Climate Change Arts Camp Part 3

Note from Kathy Jetnil-Kijiner, poet and director of Jo-Jikum

“We are now that danger they should fear/our voices being heard/words that are inspiring /with bravery that glows/but never fades.” These are the powerful lines from a poem written by Cindy Digno, a fourteen year old high school student who wrote about skin bleaching, coral bleaching, and the power of her story and her voice to fight against these issues. These lines were written during the first Climate Change Arts Camp facilitated by our organization, Jodrikdrik in Jipan̄ Ene Eo Ekutok Maroro or Jo-Jikum, in collaboration with the College of the Marshall Islands and the Youth Services Bureau from the Ministry of Internal Affairs.

Cindy’s poem was one of six performances from the spoken word workshop held during the camp. The camp, funded through a grant from the US Embassy, catered mostly towards high school students (with two exceptions for high school graduates and one eighth grader), allowed youth to choose between either learning more about how to paint a mural or how to craft a spoken word piece, while using environmental issues as their inspiration.
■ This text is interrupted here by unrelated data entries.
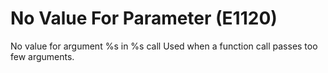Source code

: # No Value For Parameter (E1120)

No value for argument %s in %s call Used when a function call passes too
few arguments.
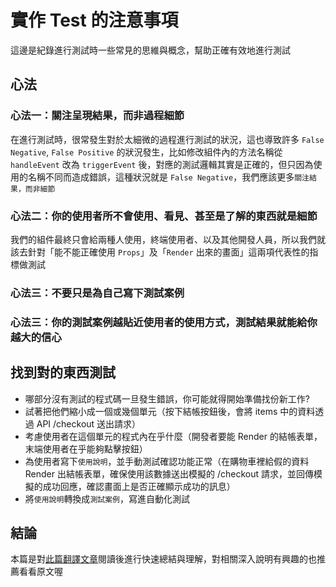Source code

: # 實作 Test 的注意事項

這邊是紀錄進行測試時一些常見的思維與概念，幫助正確有效地進行測試


## 心法

### 心法一：關注呈現結果，而非過程細節
在進行測試時，很常發生對於太細微的過程進行測試的狀況，這也導致許多 `False Negative`, `False Positive` 的狀況發生，比如修改組件內的方法名稱從 `handleEvent` 改為 `triggerEvent` 後，對應的測試邏輯其實是正確的，但只因為使用的名稱不同而造成錯誤，這種狀況就是 `False Negative`，我們應該更多`關注結果，而非細節`

### 心法二：你的使用者所不會使用、看見、甚至是了解的東西就是細節
我們的組件最終只會給兩種人使用，終端使用者、以及其他開發人員，所以我們就該去針對「能不能正確使用 `Props`」及「`Render` 出來的畫面」這兩項代表性的指標做測試

### 心法三：不要只是為自己寫下測試案例

### 心法三：你的測試案例越貼近使用者的使用方式，測試結果就能給你越大的信心


## 找到對的東西測試
- 哪部分沒有測試的程式碼一旦發生錯誤，你可能就得開始準備找份新工作?
- 試著把他們縮小成一個或幾個單元（按下結帳按鈕後，會將 items 中的資料透過 API /checkout 送出請求）
- 考慮使用者在這個單元的程式內在乎什麼（開發者要能 Render 的結帳表單，末端使用者在乎能夠點擊按鈕）
- 為使用者寫下`使用說明`，並手動測試確認功能正常（在購物車裡給假的資料 Render 出結帳表單，確保使用該數據送出模擬的 /checkout 請求，並回傳模擬的成功回應，確認畫面上是否正確顯示成功的訊息）
- 將`使用說明`轉換成`測試案例`，寫進自動化測試


## 結論
本篇是對[此篇翻譯文章](https://medium.com/enjoy-life-enjoy-coding/react-unit-test-%E7%82%BA%E5%9F%B7%E8%A1%8C%E7%B4%B0%E7%AF%80%E5%AF%AB%E4%B8%8B%E6%B8%AC%E8%A9%A6-%E7%BF%BB%E8%AD%AF-7bec3bca4ee1)閱讀後進行快速總結與理解，對相關深入說明有興趣的也推薦看看原文喔

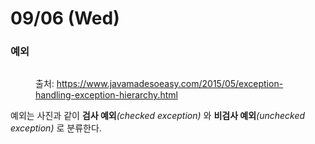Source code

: # 09/06 (Wed)

### 예외

<figure><img src="https://lh5.googleusercontent.com/WqqNoyFEkZXfmZBBQjgIutY72_BUV6_By_BAe7Ih9u36HfelS3nTWQEYtdRUkQS32Tuhg9P9CUXo-jgvOpkO84vLm2viI4Od0BNustwONdMm7DKZnKC6kyVHyRJbsESLIPV4uBU" alt=""><figcaption><p>출처: <a href="https://www.javamadesoeasy.com/2015/05/exception-handling-exception-hierarchy.html">https://www.javamadesoeasy.com/2015/05/exception-handling-exception-hierarchy.html</a></p></figcaption></figure>

예외는 사진과 같이 **검사 예외**_(checked exception)_ 와 **비검사 예외**_(unchecked exception)_ 로 분류한다.

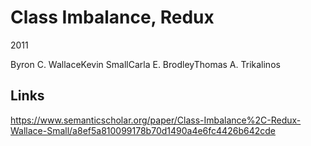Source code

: 
# Class Imbalance, Redux

2011

Byron C. WallaceKevin SmallCarla E. BrodleyThomas A. Trikalinos

## Links

https://www.semanticscholar.org/paper/Class-Imbalance%2C-Redux-Wallace-Small/a8ef5a810099178b70d1490a4e6fc4426b642cde
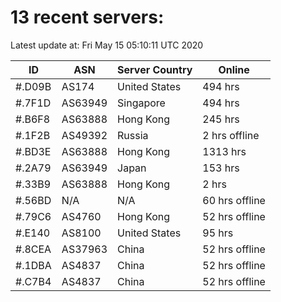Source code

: # 13 recent servers:

Latest update at: Fri May 15 05:10:11 UTC 2020

| ID | ASN | Server Country | Online |
| -- | --- | -------------- | ------ |
| #.D09B | AS174 | United States | 494 hrs |
| #.7F1D | AS63949 | Singapore | 494 hrs |
| #.B6F8 | AS63888 | Hong Kong | 245 hrs |
| #.1F2B | AS49392 | Russia | 2 hrs offline |
| #.BD3E | AS63888 | Hong Kong | 1313 hrs |
| #.2A79 | AS63949 | Japan | 153 hrs |
| #.33B9 | AS63888 | Hong Kong | 2 hrs |
| #.56BD | N/A | N/A | 60 hrs offline |
| #.79C6 | AS4760 | Hong Kong | 52 hrs offline |
| #.E140 | AS8100 | United States | 95 hrs |
| #.8CEA | AS37963 | China | 52 hrs offline |
| #.1DBA | AS4837 | China | 52 hrs offline |
| #.C7B4 | AS4837 | China | 52 hrs offline |

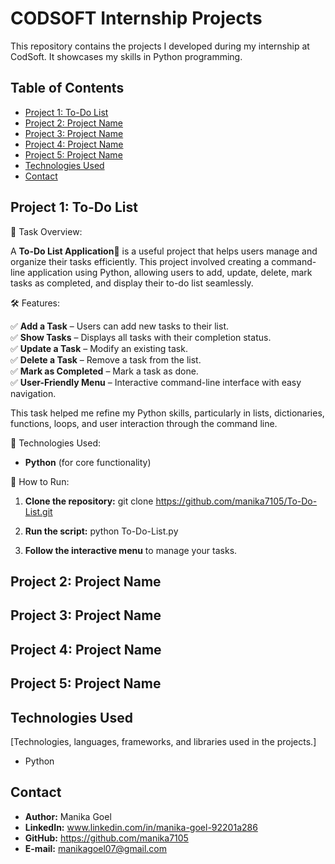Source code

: # CODSOFT Internship Projects

This repository contains the projects I developed during my internship at CodSoft.  It showcases my skills in Python programming.

## Table of Contents

* [Project 1: To-Do List](#project-1-to-do-list)
* [Project 2: Project Name](#project-2-project-name)
* [Project 3: Project Name](#project-3-project-name)
* [Project 4: Project Name](#project-4-project-name)
* [Project 5: Project Name](#project-5-project-name)
* [Technologies Used](#technologies-used)
* [Contact](#contact)

## Project 1: To-Do List 

📌 Task Overview:  

A **To-Do List Application📝** is a useful project that helps users manage and organize their tasks efficiently. This project involved creating a command-line application using Python, allowing users to add, update, delete, mark tasks as completed, and display their to-do list seamlessly.  

🛠️ Features:  

✅ **Add a Task** – Users can add new tasks to their list.  
✅ **Show Tasks** – Displays all tasks with their completion status.  
✅ **Update a Task** – Modify an existing task.  
✅ **Delete a Task** – Remove a task from the list.  
✅ **Mark as Completed** – Mark a task as done.  
✅ **User-Friendly Menu** – Interactive command-line interface with easy navigation.  

This task helped me refine my Python skills, particularly in lists, dictionaries, functions, loops, and user interaction through the command line.  

🔧 Technologies Used:  
* **Python** (for core functionality)

🚀 How to Run:  
1.  **Clone the repository:**
    git clone https://github.com/manika7105/To-Do-List.git

2.  **Run the script:**
    python To-Do-List.py

3.  **Follow the interactive menu** to manage your tasks.

## Project 2: Project Name



## Project 3: Project Name



## Project 4: Project Name



## Project 5: Project Name



## Technologies Used

[Technologies, languages, frameworks, and libraries used in the projects.]
* Python

## Contact

*   **Author:** Manika Goel
*   **LinkedIn:** www.linkedin.com/in/manika-goel-92201a286
*   **GitHub:** https://github.com/manika7105
*   **E-mail:** manikagoel07@gmail.com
The first three days were spent in workshops outlining environmental injustices such as climate change, waste and pollution, and coral bleaching. It also incorporated traditional weaving, with presentations from non-profits such as Juran Ae and the University of South Pacific Jaki-Ed program, who not only gave tutorials on basic weaving, but also discussed traditional weaving motifs, and the ways in which environmental issues such as the drought, have impacted them as well. The last two days were spent in intensive art workshops, where students were taught how to use the inspiration they received from the previous workshops to incorporate it into their art work.

The entire camp ended with Performance and Art Showcase, in which students shared their art with their family and friends.

Overall, it was an amazing experience for, one that provided many lessons and has opened up new possibilities for collaboration and ideas for a bigger, more intensive arts camp.